2. The method of producing an image by a dry process as defined in
claim 1, wherein said film of dispersion material, upon application
of energy in an amount above a certain critical value sufficient to
increase the absorbed energy in the film material above a certain
critical temperature value related to the relatively low-melting
points of the interfaces, substantially melts the low melting point
interfaces and incorporates the different and substantially
mutually insoluble metal components of the separate layers into the
substantially molten interfaces for changing said film to the
substantially fluid state.
3. The method of producing an image by a dry process as defined in
claim 1, wherein said imaging film comprises means associated with
said film of dispersion imaging material for retarding the
dispersion and change to the discontinuous film, caused by the
surface tension, and for controlling the amount of such dispersion
and change in accordance with the intensity of the applied energy
above said certain critical value, to increase the amount of said
change and the area of the openings in the film and decrease the
area of the deformed material in the film and, therefore, the
optical density of the film in accordance with the intensity of the
applied energy above said certain critical value for providing
continuous tone imaging of the dry process imaging film, and
controlling the intensity of the applied energy above said certain
critical value to control the amount of such dispersion or change
in accordance with the intensity of the applied energy above said
certain critical value to increase the amount of such change and
the area of the openings in the film and decrease the area of the
deformed material in the film and, therefore, the optical density
of the film in accordance with the intensity of the applied energy
above said certain critical value for providing continuous tone
imaging of the dry process imaging film.
4. The method of producing an image by a dry process as defined in
claim 1, wherein the applied energy is applied in a short
pulse.
5. The method of producing an image by a dry process as defined in
claim 1, wherein the applied energy is radiant energy.

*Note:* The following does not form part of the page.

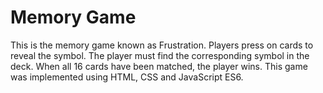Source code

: # Memory Game
This is the memory game known as Frustration. Players press on cards to reveal the symbol. The player must find the corresponding symbol in the deck. When all 16 cards have been matched, the player wins. 
This game was implemented using HTML, CSS and JavaScript ES6.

6. The method of producing an image by a dry process as defined in
claim 5, wherein the applied radiant energy is applied in a short
pulse.
7. The method of producing an image by a dry process as defined in
claim 1, wherein the applied energy is noncoherent radiant
energy.
8. The method of producing an image by a dry process as defined in
claim 7, wherein the applied noncoherent radiant energy is applied
in a short pulse.
9. The method of producing an image by a dry process as defined in
claim 7, wherein the applied noncoherent radiant energy is applied
through an imaging mask, having a full format imaging pattern
including portions of differing transmissiveness for said energy,
to said substantially opaque film of dispersion imaging material
substantially evenly in a full format pattern corresponding to the
full format imaging pattern of the imaging mask and having areas of
intensities of the applied energy above said certain critical value
to provide at one time in said substantially opaque film of
dispersion imaging material a stable finished full format image
pattern of said discontinuous film corresponding to the full format
continuous tone pattern of the applied energy.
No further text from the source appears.